(Records drawn from a dataset)
◆ ◆ ◆ ◆ ◆ ◆ ◆

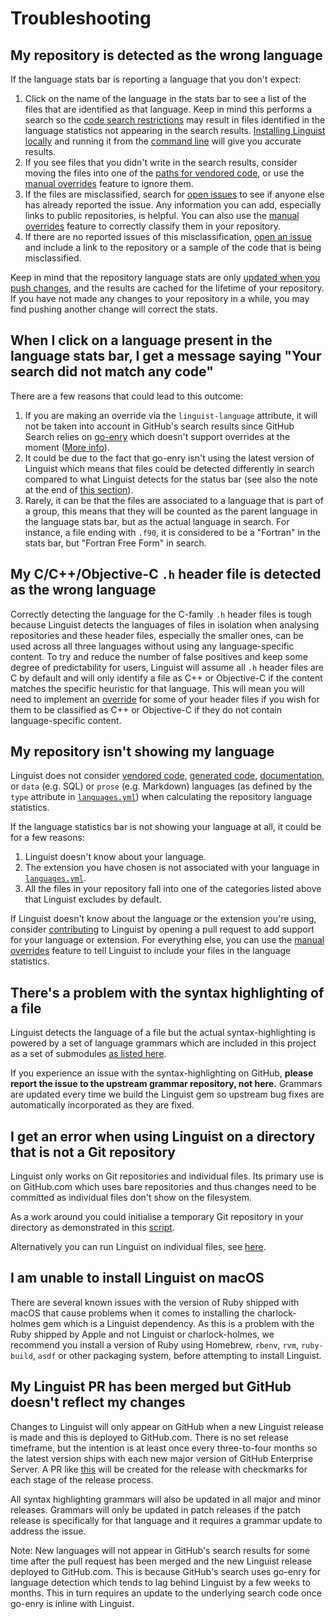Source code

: # Troubleshooting

## My repository is detected as the wrong language

If the language stats bar is reporting a language that you don't expect:

1. Click on the name of the language in the stats bar to see a list of the files that are identified as that language.
   Keep in mind this performs a search so the [code search restrictions][search-limits] may result in files identified in the language statistics not appearing in the search results.
   [Installing Linguist locally](/README.md/#installation) and running it from the [command line](/README.md#command-line-usage) will give you accurate results.
2. If you see files that you didn't write in the search results, consider moving the files into one of the [paths for vendored code](/lib/linguist/vendor.yml), or use the [manual overrides](/docs/overrides.md) feature to ignore them.
3. If the files are misclassified, search for [open issues](https://github.com/github/linguist/issues) to see if anyone else has already reported the issue.
   Any information you can add, especially links to public repositories, is helpful.
   You can also use the [manual overrides](/docs/overrides.md) feature to correctly classify them in your repository.
4. If there are no reported issues of this misclassification, [open an issue](https://github.com/github/linguist/issues/new) and include a link to the repository or a sample of the code that is being misclassified.

[search-limits]: https://docs.github.com/github/searching-for-information-on-github/searching-code#considerations-for-code-search

Keep in mind that the repository language stats are only [updated when you push changes](how-linguist-works.md#how-linguist-works-on-githubcom), and the results are cached for the lifetime of your repository.
If you have not made any changes to your repository in a while, you may find pushing another change will correct the stats.

## When I click on a language present in the language stats bar, I get a message saying "Your search did not match any code"

There are a few reasons that could lead to this outcome:

1. If you are making an override via the `linguist-language` attribute, it will not be taken into account in GitHub's search results since GitHub Search relies on [go-enry](https://github.com/go-enry/go-enry) which doesn't support overrides at the moment ([More info](https://github.com/src-d/enry/issues/18)).
2. It could be due to the fact that go-enry isn't using the latest version of Linguist which means that files could be detected differently in search compared to what Linguist detects for the status bar (see also the note at the end of [this section]([#my-linguist-pr-has-been-merged-but-github-doesnt-reflect-my-changes)).
3. Rarely, it can be that the files are associated to a language that is part of a group, this means that they will be counted as the parent language in the language stats bar, but as the actual language in search. For instance, a file ending with `.f90`, it is considered to be a "Fortran" in the stats bar, but "Fortran Free Form" in search.

## My C/C++/Objective-C `.h` header file is detected as the wrong language

Correctly detecting the language for the C-family `.h` header files is tough because Linguist detects the languages of files in isolation when analysing repositories and these header files, especially the smaller ones, can be used across all three languages without using any language-specific content.
To try and reduce the number of false positives and keep some degree of predictability for users, Linguist will assume all `.h` header files are C by default and will only identify a file as C++ or Objective-C if the content matches the specific heuristic for that language.
This will mean you will need to implement an [override](/docs/overrides.md) for some of your header files if you wish for them to be classified as C++ or Objective-C if they do not contain language-specific content.

## My repository isn't showing my language

Linguist does not consider [vendored code](/docs/overrides.md#vendored-code), [generated code](/docs/overrides.md#generated-code), [documentation](/docs/overrides.md#documentation), or `data` (e.g. SQL) or `prose` (e.g. Markdown) languages (as defined by the `type` attribute in [`languages.yml`](/lib/linguist/languages.yml)) when calculating the repository language statistics.

If the language statistics bar is not showing your language at all, it could be for a few reasons:

1. Linguist doesn't know about your language.
2. The extension you have chosen is not associated with your language in [`languages.yml`](/lib/linguist/languages.yml).
3. All the files in your repository fall into one of the categories listed above that Linguist excludes by default.

If Linguist doesn't know about the language or the extension you're using, consider [contributing](/CONTRIBUTING.md) to Linguist by opening a pull request to add support for your language or extension.
For everything else, you can use the [manual overrides](/docs/overrides.md) feature to tell Linguist to include your files in the language statistics.

## There's a problem with the syntax highlighting of a file

Linguist detects the language of a file but the actual syntax-highlighting is powered by a set of language grammars which are included in this project as a set of submodules [as listed here](/vendor/README.md).

If you experience an issue with the syntax-highlighting on GitHub, **please report the issue to the upstream grammar repository, not here.**
Grammars are updated every time we build the Linguist gem so upstream bug fixes are automatically incorporated as they are fixed.

## I get an error when using Linguist on a directory that is not a Git repository

Linguist only works on Git repositories and individual files. Its primary use is on GitHub.com which uses bare
repositories and thus changes need to be committed as individual files don't show on the filesystem.

As a work around you could initialise a temporary Git repository in your directory as demonstrated in this
[script](https://gist.github.com/PuZZleDucK/a45fd1fac3758235ffed9fe0e8aab643).

Alternatively you can run Linguist on individual files, see [here](/README.md#single-file).

## I am unable to install Linguist on macOS

There are several known issues with the version of Ruby shipped with macOS that cause problems when it comes to installing the charlock-holmes gem which is a Linguist dependency.
As this is a problem with the Ruby shipped by Apple and not Linguist or charlock-holmes, we recommend you install a version of Ruby using Homebrew, `rbenv`, `rvm`, `ruby-build`, `asdf` or other packaging system, before attempting to install Linguist.

## My Linguist PR has been merged but GitHub doesn't reflect my changes

Changes to Linguist will only appear on GitHub when a new Linguist release is made and this is deployed to GitHub.com.
There is no set release timeframe, but the intention is at least once every three-to-four months so the latest version ships with each new major version of GitHub Enterprise Server.
A PR like [this](https://github.com/github/linguist/pull/6051) will be created for the release with checkmarks for each stage of the release process.

All syntax highlighting grammars will also be updated in all major and minor releases.
Grammars will only be updated in patch releases if the patch release is specifically for that language and it requires a grammar update to address the issue.

Note: New languages will not appear in GitHub's search results for some time after the pull request has been merged and the new Linguist release deployed to GitHub.com.
This is because GitHub's search uses go-enry for language detection which tends to lag behind Linguist by a few weeks to months.
This in turn requires an update to the underlying search code once go-enry is inline with Linguist.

◆ ◆ ◆ ◆ ◆ ◆ ◆

The entries above need an exact copy without their pictures.

(Exercise result):
Source code

: # Troubleshooting

## My repository is detected as the wrong language

If the language stats bar is reporting a language that you don't expect:

1. Click on the name of the language in the stats bar to see a list of the files that are identified as that language.
   Keep in mind this performs a search so the [code search restrictions][search-limits] may result in files identified in the language statistics not appearing in the search results.
   [Installing Linguist locally](/README.md/#installation) and running it from the [command line](/README.md#command-line-usage) will give you accurate results.
2. If you see files that you didn't write in the search results, consider moving the files into one of the [paths for vendored code](/lib/linguist/vendor.yml), or use the [manual overrides](/docs/overrides.md) feature to ignore them.
3. If the files are misclassified, search for [open issues](https://github.com/github/linguist/issues) to see if anyone else has already reported the issue.
   Any information you can add, especially links to public repositories, is helpful.
   You can also use the [manual overrides](/docs/overrides.md) feature to correctly classify them in your repository.
4. If there are no reported issues of this misclassification, [open an issue](https://github.com/github/linguist/issues/new) and include a link to the repository or a sample of the code that is being misclassified.

[search-limits]: https://docs.github.com/github/searching-for-information-on-github/searching-code#considerations-for-code-search

Keep in mind that the repository language stats are only [updated when you push changes](how-linguist-works.md#how-linguist-works-on-githubcom), and the results are cached for the lifetime of your repository.
If you have not made any changes to your repository in a while, you may find pushing another change will correct the stats.

## When I click on a language present in the language stats bar, I get a message saying "Your search did not match any code"

There are a few reasons that could lead to this outcome:

1. If you are making an override via the `linguist-language` attribute, it will not be taken into account in GitHub's search results since GitHub Search relies on [go-enry](https://github.com/go-enry/go-enry) which doesn't support overrides at the moment ([More info](https://github.com/src-d/enry/issues/18)).
2. It could be due to the fact that go-enry isn't using the latest version of Linguist which means that files could be detected differently in search compared to what Linguist detects for the status bar (see also the note at the end of [this section]([#my-linguist-pr-has-been-merged-but-github-doesnt-reflect-my-changes)).
3. Rarely, it can be that the files are associated to a language that is part of a group, this means that they will be counted as the parent language in the language stats bar, but as the actual language in search. For instance, a file ending with `.f90`, it is considered to be a "Fortran" in the stats bar, but "Fortran Free Form" in search.

## My C/C++/Objective-C `.h` header file is detected as the wrong language

Correctly detecting the language for the C-family `.h` header files is tough because Linguist detects the languages of files in isolation when analysing repositories and these header files, especially the smaller ones, can be used across all three languages without using any language-specific content.
To try and reduce the number of false positives and keep some degree of predictability for users, Linguist will assume all `.h` header files are C by default and will only identify a file as C++ or Objective-C if the content matches the specific heuristic for that language.
This will mean you will need to implement an [override](/docs/overrides.md) for some of your header files if you wish for them to be classified as C++ or Objective-C if they do not contain language-specific content.

## My repository isn't showing my language

Linguist does not consider [vendored code](/docs/overrides.md#vendored-code), [generated code](/docs/overrides.md#generated-code), [documentation](/docs/overrides.md#documentation), or `data` (e.g. SQL) or `prose` (e.g. Markdown) languages (as defined by the `type` attribute in [`languages.yml`](/lib/linguist/languages.yml)) when calculating the repository language statistics.

If the language statistics bar is not showing your language at all, it could be for a few reasons:

1. Linguist doesn't know about your language.
2. The extension you have chosen is not associated with your language in [`languages.yml`](/lib/linguist/languages.yml).
3. All the files in your repository fall into one of the categories listed above that Linguist excludes by default.

If Linguist doesn't know about the language or the extension you're using, consider [contributing](/CONTRIBUTING.md) to Linguist by opening a pull request to add support for your language or extension.
For everything else, you can use the [manual overrides](/docs/overrides.md) feature to tell Linguist to include your files in the language statistics.

## There's a problem with the syntax highlighting of a file

Linguist detects the language of a file but the actual syntax-highlighting is powered by a set of language grammars which are included in this project as a set of submodules [as listed here](/vendor/README.md).

If you experience an issue with the syntax-highlighting on GitHub, **please report the issue to the upstream grammar repository, not here.**
Grammars are updated every time we build the Linguist gem so upstream bug fixes are automatically incorporated as they are fixed.

## I get an error when using Linguist on a directory that is not a Git repository

Linguist only works on Git repositories and individual files. Its primary use is on GitHub.com which uses bare
repositories and thus changes need to be committed as individual files don't show on the filesystem.

As a work around you could initialise a temporary Git repository in your directory as demonstrated in this
[script](https://gist.github.com/PuZZleDucK/a45fd1fac3758235ffed9fe0e8aab643).

Alternatively you can run Linguist on individual files, see [here](/README.md#single-file).

## I am unable to install Linguist on macOS

There are several known issues with the version of Ruby shipped with macOS that cause problems when it comes to installing the charlock-holmes gem which is a Linguist dependency.
As this is a problem with the Ruby shipped by Apple and not Linguist or charlock-holmes, we recommend you install a version of Ruby using Homebrew, `rbenv`, `rvm`, `ruby-build`, `asdf` or other packaging system, before attempting to install Linguist.

## My Linguist PR has been merged but GitHub doesn't reflect my changes

Changes to Linguist will only appear on GitHub when a new Linguist release is made and this is deployed to GitHub.com.
There is no set release timeframe, but the intention is at least once every three-to-four months so the latest version ships with each new major version of GitHub Enterprise Server.
A PR like [this](https://github.com/github/linguist/pull/6051) will be created for the release with checkmarks for each stage of the release process.

All syntax highlighting grammars will also be updated in all major and minor releases.
Grammars will only be updated in patch releases if the patch release is specifically for that language and it requires a grammar update to address the issue.

Note: New languages will not appear in GitHub's search results for some time after the pull request has been merged and the new Linguist release deployed to GitHub.com.
This is because GitHub's search uses go-enry for language detection which tends to lag behind Linguist by a few weeks to months.
This in turn requires an update to the underlying search code once go-enry is inline with Linguist.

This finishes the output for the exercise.